Stored items from a collection:
################
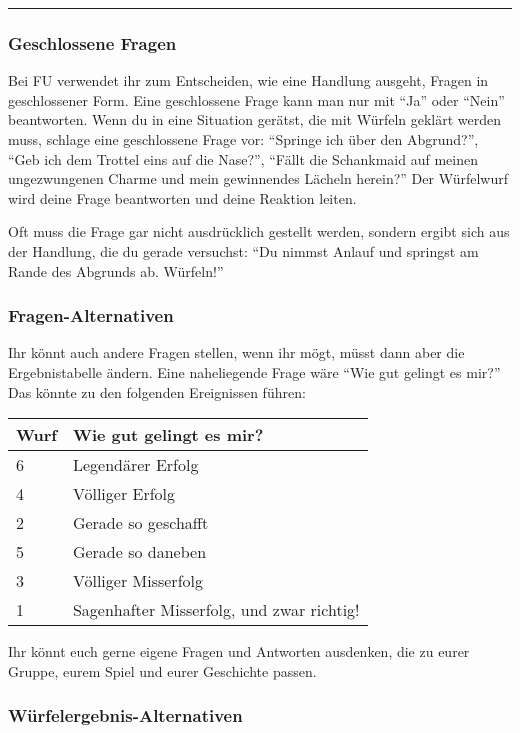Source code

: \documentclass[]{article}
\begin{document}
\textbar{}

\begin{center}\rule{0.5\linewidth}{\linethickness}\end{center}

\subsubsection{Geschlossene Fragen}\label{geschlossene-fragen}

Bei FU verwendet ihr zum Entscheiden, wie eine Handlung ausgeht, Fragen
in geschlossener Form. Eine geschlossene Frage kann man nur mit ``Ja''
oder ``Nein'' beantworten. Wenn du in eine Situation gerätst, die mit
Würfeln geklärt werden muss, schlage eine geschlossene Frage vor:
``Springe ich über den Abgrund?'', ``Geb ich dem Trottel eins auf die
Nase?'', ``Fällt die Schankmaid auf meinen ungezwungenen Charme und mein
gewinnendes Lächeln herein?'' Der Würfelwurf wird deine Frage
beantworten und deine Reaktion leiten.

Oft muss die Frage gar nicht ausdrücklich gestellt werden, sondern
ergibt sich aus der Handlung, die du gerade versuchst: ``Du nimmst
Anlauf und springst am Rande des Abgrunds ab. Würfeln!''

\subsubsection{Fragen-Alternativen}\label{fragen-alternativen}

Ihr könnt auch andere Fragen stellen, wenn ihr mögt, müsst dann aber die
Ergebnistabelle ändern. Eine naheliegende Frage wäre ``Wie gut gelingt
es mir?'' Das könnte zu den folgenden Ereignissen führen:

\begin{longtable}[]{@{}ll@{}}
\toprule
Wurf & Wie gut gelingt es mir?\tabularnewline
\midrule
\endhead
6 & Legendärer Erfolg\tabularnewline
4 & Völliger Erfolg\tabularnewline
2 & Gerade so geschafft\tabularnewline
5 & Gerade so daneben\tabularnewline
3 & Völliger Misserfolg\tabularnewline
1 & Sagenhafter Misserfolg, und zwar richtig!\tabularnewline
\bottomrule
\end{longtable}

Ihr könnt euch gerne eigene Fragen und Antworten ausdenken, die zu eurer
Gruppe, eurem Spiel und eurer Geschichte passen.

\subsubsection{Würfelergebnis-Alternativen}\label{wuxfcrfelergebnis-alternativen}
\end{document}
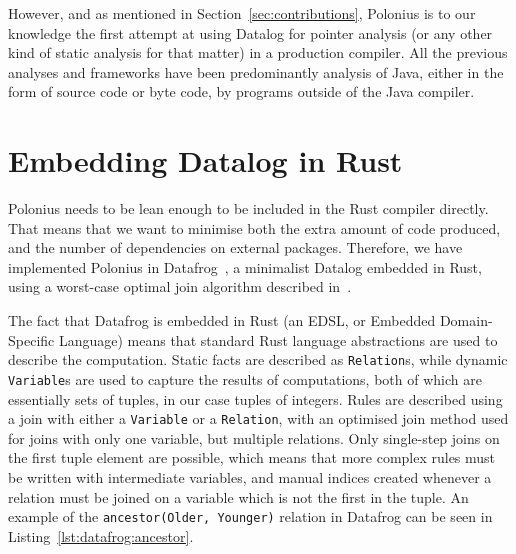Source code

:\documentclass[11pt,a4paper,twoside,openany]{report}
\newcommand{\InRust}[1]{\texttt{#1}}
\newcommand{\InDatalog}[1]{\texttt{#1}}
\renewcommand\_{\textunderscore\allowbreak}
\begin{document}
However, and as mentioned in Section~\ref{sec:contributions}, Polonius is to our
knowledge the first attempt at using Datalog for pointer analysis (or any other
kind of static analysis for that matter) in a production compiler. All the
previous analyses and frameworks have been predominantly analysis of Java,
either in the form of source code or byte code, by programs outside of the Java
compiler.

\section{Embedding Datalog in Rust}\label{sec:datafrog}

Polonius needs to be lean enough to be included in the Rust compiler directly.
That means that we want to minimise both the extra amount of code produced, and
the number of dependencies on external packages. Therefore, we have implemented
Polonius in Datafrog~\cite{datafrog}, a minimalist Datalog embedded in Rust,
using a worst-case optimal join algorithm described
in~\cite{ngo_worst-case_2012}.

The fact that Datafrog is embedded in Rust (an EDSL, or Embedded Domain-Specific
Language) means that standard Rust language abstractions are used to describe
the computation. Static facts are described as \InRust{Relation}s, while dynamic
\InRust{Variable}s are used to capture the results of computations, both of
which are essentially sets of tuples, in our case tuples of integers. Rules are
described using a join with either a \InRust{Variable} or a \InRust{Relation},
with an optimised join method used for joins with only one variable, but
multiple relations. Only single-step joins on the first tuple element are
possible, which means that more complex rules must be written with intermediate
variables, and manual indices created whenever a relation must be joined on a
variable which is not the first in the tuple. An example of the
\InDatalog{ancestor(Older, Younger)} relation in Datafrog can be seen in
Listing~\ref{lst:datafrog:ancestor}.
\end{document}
################
*Exercise instructions:* Once you have counted the lines above that hold the word "werden", report only that total.

*Your response:* 2